Monthly Archives: August 2011

Mom’s Report Card?


I often wonder if I’m making mistakes regarding how I raise my children (as, I assume, do most parents).  It’s difficult to find the balance between neglect and coddling, between telling too much or too little.

It’s also difficult to know how you’re really doing, as parents, until your kids get quite a bit older and start making decisions on their own.  There aren’t quarterly assessments that rate these things (as I have always wished there were).

One of the things that I’ve tried to teach my children is that they should care for the plight of others AND do so without being naively taken advantage of.  We live in a relatively urban area and frequently encounter people (homeless and otherwise) asking for help in some form or other – often money.


‘Giving money to strangers can be dangerous – they could hurt you in order to steal your wallet.’

‘Giving money to strangers can leave you feeling taken advantage of – like I felt when I was in high school and shared my tips with a man whom I later saw walking out of the liquor store across the street.’

‘Giving to strangers can also be so, incredibly rewarding – leaving you feeling that you were able to help another person, that YOU were able to make a difference.’

‘God wants us to share what He’s given us with others (as you do unto the least of these, you do also unto me).’


Aaron and I have discussed the above points and more with the children at various times, hoping that they would grow up being both generous and discerning.  We’ve also shared that giving a person food, or work can be far better (for everyone involved) than handing him or her money.

Today I received insight into how well my teaching is sinking in with my children and I am so proud.


On early dismissal days many of the children that attend my kids’ school go out for lunch together.  Today, there was a man (apparently homeless) who was asking for money in order to buy lunch.  When the man asked him, Zak said that he didn’t have any money and was left alone.

Coincidentally, today was also ‘Customer Appreciation Day’ at the sandwich shop and Zak won a free toasted sandwich (which he didn’t want).  As Zak was eating his (non-toasted) sandwich with his friends it occurred to him that he should give the certificate to the homeless man  – who (thankfully) accepted it and had his lunch there as well.
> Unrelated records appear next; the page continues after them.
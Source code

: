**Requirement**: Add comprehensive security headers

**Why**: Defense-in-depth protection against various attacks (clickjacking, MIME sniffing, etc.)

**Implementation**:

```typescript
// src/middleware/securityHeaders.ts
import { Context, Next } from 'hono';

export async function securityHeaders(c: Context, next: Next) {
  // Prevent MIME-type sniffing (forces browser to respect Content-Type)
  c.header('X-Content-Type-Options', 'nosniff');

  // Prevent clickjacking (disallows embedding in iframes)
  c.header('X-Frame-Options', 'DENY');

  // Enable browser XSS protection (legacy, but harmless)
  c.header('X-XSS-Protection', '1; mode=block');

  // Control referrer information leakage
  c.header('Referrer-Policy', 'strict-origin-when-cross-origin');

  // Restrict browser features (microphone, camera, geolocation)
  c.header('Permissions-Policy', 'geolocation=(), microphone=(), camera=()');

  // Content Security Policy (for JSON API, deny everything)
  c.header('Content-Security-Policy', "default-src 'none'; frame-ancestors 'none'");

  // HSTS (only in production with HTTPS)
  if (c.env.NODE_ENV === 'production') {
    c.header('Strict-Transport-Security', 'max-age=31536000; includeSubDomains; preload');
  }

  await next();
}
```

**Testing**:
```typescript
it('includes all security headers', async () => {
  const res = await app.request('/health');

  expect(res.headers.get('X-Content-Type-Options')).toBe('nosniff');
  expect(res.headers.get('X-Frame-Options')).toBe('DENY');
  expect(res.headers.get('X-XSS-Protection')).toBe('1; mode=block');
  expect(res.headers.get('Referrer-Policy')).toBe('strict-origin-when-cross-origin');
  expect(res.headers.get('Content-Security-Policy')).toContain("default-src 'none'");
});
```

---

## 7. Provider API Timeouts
When Zak shared this story with me it was clear that this act of giving was a positive experience for him and I was thrilled to know that he’d been paying attention both to our lessons and to the needs of another.

It seems that, at least in this area, our values are being passed on just fine…


Time is marching on…


Today is a monumental one for my family, or at least it feels like one to me.

My daughter (the baby of our little family) turned ten years old today.  Double digits.  On her way to being a teenager.  This year, instead of barbies, she wanted jewelry and clothes for her birthday.  The birthday party theme was ‘Rock Star’; there were no goodie bags and pin the tail on the donkey was replaced by a dance competition. 

Then there’s my son.  Newly a teenager (this past January) he’s changing as well.  Not only was today Morgan’s birthday, but it was also the first day of school – and Zak started 8th grade.  If he were going to another school, it may not have hit me as hard but at St Peters, where the students attend Kindergarten through 8th grade – today signified the beginning of the end. 

I remember walking that little five year old into school on the first day of school nine years ago (NINE years – it doesn’t even seem possible).  He held our hands and hugged and kissed me and his daddy good-bye, as we left him in the care of Miss Downing (after taking a photo of him at his desk and with the teacher).  Today my husband and I each got a quick (sideways) hug about half a block away from the school and he was off.  We were instructed not to come up to the hall where his locker and homeroom are located.  We had to settle for walking his sister in (who, incidentally also left us at the door to her classroom).

In one year it will be high school for Zak.  New beginnings, new friends, new role models.  MUCH less time for mom and dad.  And high school only lasts four years … then he’ll be gone.

And I will miss him SO MUCH.

Zak is really a lot like me.  Sometimes that drives me utterly crazy, when he shows tendencies to do things that I struggle with.  But I LIKE hanging out with him, I LIKE talking to him and hearing his thoughts.  Boys are supposed to pull away from their mothers right about now and I’m just not ready for that.  I miss the infant I brought home from the hospital just last week (or so it seems), I miss the three year old that asked me just how many people died in the civil war and the first grader who pushed for our family to become more spiritual because he felt drawn to God himself.

Where did the time go?

I really love seeing my kids grow up, they are turning into really neat people, I never doubt that for a second.  But it’s going too quickly for me.  So quickly.  And I’m not ready for this season of my life to come to an end.

I already miss both of them…

                                                                … so much.




I like to think about things and talk – a lot.  I love reading and writing, although, even though I have ideas, I never seem to find the time for the latter.  I think I need an outlet.

Many of my friends have blogs and I really enjoy reading what they share about their lives and families. My husband has been encouraging me to blog for quite some time (to be completely honest, he’s been encouraging me for  YEARS) but I’ve been reluctant for so many reasons.  Frankly I’m a bit intimidated when I read the blog posts of others, I’m not nearly the caliber of writer that some of my dear friends are.  But I have things that I want to say, and share that feel all bottled up inside, so I’ll write.